Acórdão do Tribunal da Relação de Coimbra
Processo:
1561/04
Nº Convencional: JTRC
Relator: DRA. REGINA ROSA
Descritores: ACIDENTE DE VIAÇÃO
PRESCRIÇÃO
Data do Acordão: 09/28/2004
Votação: UNANIMIDADE
Tribunal Recurso: FIGUEIRÓ DOS VINHOS
Texto Integral: S
Meio Processual: APELAÇÃO
Decisão: CONFIRMADA
Área Temática: OBRIGAÇÕES
Legislação Nacional: ARTº 498º DO C. CIV. .
Sumário: 1. Tratando-se o facto danoso de um facto ilícito que constitui crime, tendo sido com base nele que o autor assenta a obrigação de indemnizar, está o correspondente direito a indemnização sujeito ao prazo de prescrição do artº 498º, nº 3, do CC.
2. Sendo este o prazo aplicável, cabe ao lesado respeitá-lo, ainda que não tenha conhecimento da extensão integral do dano .

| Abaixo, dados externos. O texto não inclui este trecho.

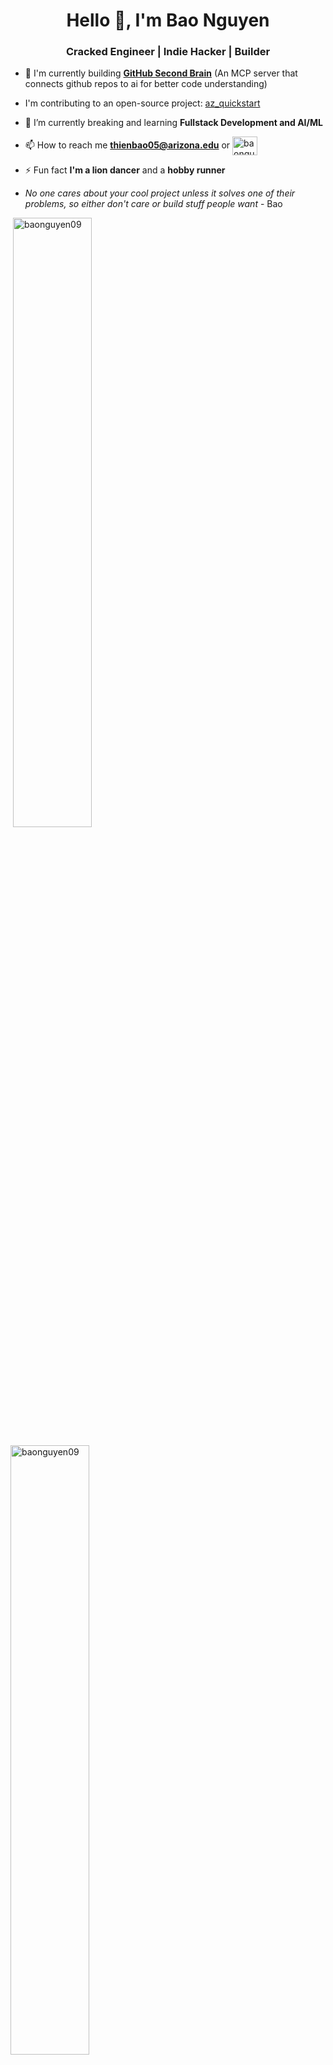 <h1 align="center">Hello 👋, I'm Bao Nguyen</h1> 
<h3 align="center">Cracked Engineer | Indie Hacker | Builder</h3>

- 🔭 I'm currently building [**GitHub Second Brain**](https://github.com/BaoNguyen09/github-second-brain) (An MCP server that connects github repos to ai for better code understanding)  

- I'm contributing to an open-source project: [az_quickstart](https://github.com/az-digital/az_quickstart/commits?author=BaoNguyen09)

- 🌱 I’m currently breaking and learning **Fullstack Development and AI/ML**

- 📫 How to reach me **thienbao05@arizona.edu** or <a href="https://linkedin.com/in/baonguyen05" target="blank"><img align="center" src="https://raw.githubusercontent.com/rahuldkjain/github-profile-readme-generator/master/src/images/icons/Social/linked-in-alt.svg" alt="baonguyen05" height="30" width="40" /></a>

- ⚡ Fun fact **I'm a lion dancer** and a **hobby runner**

- *No one cares about your cool project unless it solves one of their problems, so either don't care or build stuff people want* - Bao

<p>&nbsp;<img align="center" width="50%" src="https://github-readme-stats.vercel.app/api?username=baonguyen09&show_icons=true&locale=en" alt="baonguyen09" /></p>

<p><img align="center" width="50%" src="https://github-readme-streak-stats.herokuapp.com/?user=baonguyen09&" alt="baonguyen09" /></p>

## 🌱 Tech Stack

- **Languages**: Python, Java, JavaScript, Dart, SQL, C, MIPS Assembly, PHP, HTML/CSS 
- **Frameworks & Libraries**: FastAPI, Express.js, Django, Flutter, React.js, MCP SDK, Tailwind 
- **Tools & Technologies**: Node.js, Docker, UNIX/Linux (Ubuntu), Apache2, Jest, JUnit, Git/GitHub, Docker, GitHub Actions(CI/CD), Webpack
- **Cloud & Database**: DigitalOcean, AWS, MySQL, MongoDB

<br>
<p align="left"> <img src="https://komarev.com/ghpvc/?username=baonguyen09&label=Profile%20views&color=0e75b6&style=flat" alt="baonguyen09" /> </p>
<p align="left"> <a href="https://github.com/ryo-ma/github-profile-trophy"><img src="https://github-profile-trophy.vercel.app/?username=baonguyen09" alt="baonguyen09" /></a> </p>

3. Não havendo reconhecimento judicial e efectivação do pedido de indemnização nesse prazo, não pode o autor prevalecer-se do prazo ordinário de 20 anos quanto a novos danos sobrevindos ao mesmo período de tempo , pretendendo fazer iniciar nesse momento o prazo de prescrição supra referido .
Decisão Texto Integral:
ACORDAM NO TRIBUNAL DA RELAÇÃO DE COIMBRA

I - RELATÓRIO
I.1- A..., accionou os réus, B... e mulher C..., e D..., para o efeito de haver deles a quantia de 58.366.560$00 e a que se vier a determinar em sede de liquidação em execução de sentença, acrescida de juros, como indemnização pelos prejuízos materiais e morais que lhe advieram do acidente de viação ocorrido em Janeiro de 1980, no qual foi atropelada pelo veículo conduzido pelo 1º R., que à data não tinha carta de condução, nem possuía seguro obrigatório de responsabilidade civil automóvel.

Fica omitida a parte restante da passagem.